One of my favorite data structures to use for efficient search operations is the Bloom filter, I just came across this cool demo, check it out.

Named after its creator, Burton Howard Bloom, a Bloom filter is a space-efficient probabilistic data structure designed to answer a simple question: “Is this item in the set?”. Unlike other data structures, a Bloom filter trades off accuracy for speed and space efficiency, meaning it might sometimes return false positives but never false negatives.

The Bloom filter works by using a bit vector of size ‘m’ and ‘k’ hash functions. When an element is added to the filter, it is passed through all ‘k’ hash functions, which return ‘k’ indexes to set to ‘1’ in the bit vector.
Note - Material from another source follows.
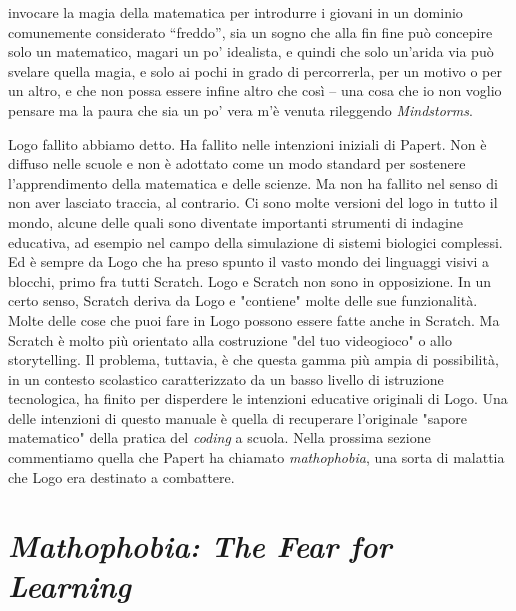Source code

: invocare la magia della matematica per introdurre i giovani in un dominio comunemente considerato “freddo”, sia un sogno che alla fin fine può concepire solo un matematico, magari un po' idealista, e quindi che solo un'arida via può svelare quella magia, e solo ai pochi in grado di percorrerla, per un motivo o per un altro, e che non possa essere infine altro che così – una cosa che io non voglio pensare ma la paura che sia un po' vera m'è venuta rileggendo \textit{Mindstorms}.

Logo fallito abbiamo detto. Ha fallito nelle intenzioni iniziali di Papert. Non è diffuso nelle scuole e non è adottato come un modo standard per sostenere l'apprendimento della matematica e delle scienze. Ma non ha fallito nel senso di non aver lasciato traccia, al contrario. Ci sono molte versioni del logo in tutto il mondo, alcune delle quali sono diventate importanti strumenti di indagine educativa, ad esempio nel campo della simulazione di sistemi biologici complessi. Ed è sempre da Logo che ha preso spunto il vasto mondo dei linguaggi visivi a blocchi, primo fra tutti Scratch. Logo e Scratch non sono in opposizione. In un certo senso, Scratch deriva da Logo e "contiene" molte delle sue funzionalità. Molte delle cose che puoi fare in Logo possono essere fatte anche in Scratch. Ma Scratch è molto più orientato alla costruzione "del tuo videogioco" o allo storytelling. Il problema, tuttavia, è che questa gamma più ampia di possibilità, in un contesto scolastico caratterizzato da un basso livello di istruzione tecnologica, ha finito per disperdere le intenzioni educative originali di Logo. Una delle intenzioni di questo manuale è quella di recuperare l'originale "sapore matematico" della pratica del \textit{coding} a scuola. Nella prossima sezione commentiamo quella che Papert ha chiamato \textit{mathophobia}, una sorta di malattia che Logo era destinato a combattere. 

\section{\textit{\textit{Mathophobia}: The Fear for Learning}}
To check whether an element is in the filter, the same ‘k’ hash functions are applied. If all ‘k’ indexes in the bit vector are ‘1’, the filter returns ‘yes’; otherwise, it returns ‘no’. A ‘yes’ answer can mean either the element is definitely not in the set (true negative) or it might be in the set (false positive), but a ‘no’ answer always means the element is not in the set (true negative). Note that when implementing, you should think carefully about how many hash functions to use and what the acceptable rate of false positives is.

Bloom filters are widely used in software applications where the cost of false positives is less critical than the benefits of speed and space efficiency. Some of these applications include spell checkers, network routers, databases, and caches. For instance, Google’s Bigtable uses Bloom filters to reduce the disk lookups for non-existent rows or columns, significantly improving its performance. Medium uses Bloom filters to avoid recommending articles a user has already read. I have a password generator application and use a Bloom Filter to check if a password has already been used.